The complaint alleges that one parent told school officials, “I know it’s been investigated but my kid doesn’t feel safe at school.”
That same day, the principal emailed parents saying: “I know I’m being redundant here, but there is absolutely no threat at the HS…large assumptions were made from a few social media posts, then the assumptions evolved into exaggerated rumors.”
After the email exchanges, the superintendent warned students — over loudspeaker — “to stop spreading information over social media and stop relying on information on social media,” the lawsuit states.
“At all times relevant (the superintendent’s) actions, by advising each and every student … that there was no credible threat, demonstrated conduct so reckless as to demonstrate a substantial lack of concern for whether an injury (wound) result,” the lawsuit said.
Ethan Crumbley brought live ammunition to school, the lawsuit states
Oakland County Prosecutor Karen McDonald said last month that James Crumbley purchased the gun used in the shooting four days prior to the deadly attack.
Ethan Crumbley “had total access to this weapon,” and the parents “didn’t secure (the gun) and they allowed him free access to it,” McDonald said during the parents’ December 4 arraignment.

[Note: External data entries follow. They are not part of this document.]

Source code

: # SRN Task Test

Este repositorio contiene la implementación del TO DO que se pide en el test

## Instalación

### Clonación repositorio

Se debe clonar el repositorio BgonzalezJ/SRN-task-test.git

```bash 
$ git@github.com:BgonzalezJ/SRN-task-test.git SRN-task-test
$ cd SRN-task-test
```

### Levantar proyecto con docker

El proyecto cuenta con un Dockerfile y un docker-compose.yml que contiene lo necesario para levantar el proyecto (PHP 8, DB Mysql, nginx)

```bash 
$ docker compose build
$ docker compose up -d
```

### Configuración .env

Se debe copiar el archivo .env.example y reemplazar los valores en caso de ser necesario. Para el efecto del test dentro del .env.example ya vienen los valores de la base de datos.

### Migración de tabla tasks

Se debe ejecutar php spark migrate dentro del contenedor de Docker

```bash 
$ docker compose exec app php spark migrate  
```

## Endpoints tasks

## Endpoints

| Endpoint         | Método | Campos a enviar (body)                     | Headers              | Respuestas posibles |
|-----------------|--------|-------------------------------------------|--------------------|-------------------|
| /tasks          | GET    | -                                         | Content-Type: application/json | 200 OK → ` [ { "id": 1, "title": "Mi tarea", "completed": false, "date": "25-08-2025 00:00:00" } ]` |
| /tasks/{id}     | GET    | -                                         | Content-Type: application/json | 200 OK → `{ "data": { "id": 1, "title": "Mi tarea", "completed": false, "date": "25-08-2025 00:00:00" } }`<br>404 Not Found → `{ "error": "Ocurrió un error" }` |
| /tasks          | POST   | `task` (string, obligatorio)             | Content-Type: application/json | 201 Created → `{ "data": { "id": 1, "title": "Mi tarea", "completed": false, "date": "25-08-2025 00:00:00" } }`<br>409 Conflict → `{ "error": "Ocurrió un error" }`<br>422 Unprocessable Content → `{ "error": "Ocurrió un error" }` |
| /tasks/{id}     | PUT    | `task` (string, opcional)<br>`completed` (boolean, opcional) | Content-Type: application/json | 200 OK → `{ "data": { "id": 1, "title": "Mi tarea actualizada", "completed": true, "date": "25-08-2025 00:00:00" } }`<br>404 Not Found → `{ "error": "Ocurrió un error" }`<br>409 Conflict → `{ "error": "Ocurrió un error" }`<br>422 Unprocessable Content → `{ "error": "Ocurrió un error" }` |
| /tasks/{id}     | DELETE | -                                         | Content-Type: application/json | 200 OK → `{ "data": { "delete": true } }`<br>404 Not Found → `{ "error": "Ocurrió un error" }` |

On November 29 — the day before the shooting — the lawsuit states Crumbley “brought live ammunition to Oxford High School and openly displayed the same while in the classroom.” That same day, a teacher saw Crumbley “searching for ammunition on his cell phone during class,” the lawsuit states. The teacher reported the incident to a counselor.
The lawsuit said officials also repeatedly failed to notify the school safety liaison officer about incidents involving Crumbley.
School officials contacted the parents via phone and email, but they did not respond. Officials “released Ethan Crumbley from school without discipline and without investigating his inappropriate internet search,” the lawsuit alleges.
Later, Jennifer Crumbley sent her son a text message saying, “LOL I’m not mad at you. You have to learn not to get caught,” according to McDonald.
That night, the lawsuit alleges, Crumbley changed his Twitter bio to read, “Now I am become Death, the destroyer of worlds. See you tomorrow Oxford.”
On the day of the shooting, another teacher found a drawing on Crumbley’s desk that essentially depicted a shooting, McDonald said. It “alarmed her to the point that she took a picture of it on her cell phone,” the prosecutor said.
The picture led school officials to hold a meeting with him and his parents, the lawsuit said.
When the parents were called that day, Jennifer Crumbley asked if James Crumbley could just call in, and she was told by the school they had called him but only heard “dead air,” Prosecutor Marc Keast said in court last week at a bond reduction hearing.
Both parents ultimately showed up at the school.
After the school discussed their concern over the teen’s drawings, the parents said neither of them could take him home, Keast told the court. Jennifer Crumbley then said, “Are we done here?” which is when the school said they had 48 hours to call a therapist, according to Keast’s account.
The parents resisted the idea of taking their son out of school, McDonald said in December, and he was allowed to return to the classroom.
The shooting happened several hours later, but prosecutors say neither parent went home to check on the location of the gun.
Madisyn Baldwin, 17; Tate Myre, 16; Hana St. Juliana, 14; and Justin Shilling, 17, died in the shooting, authorities said. Six other students and one teacher were injured.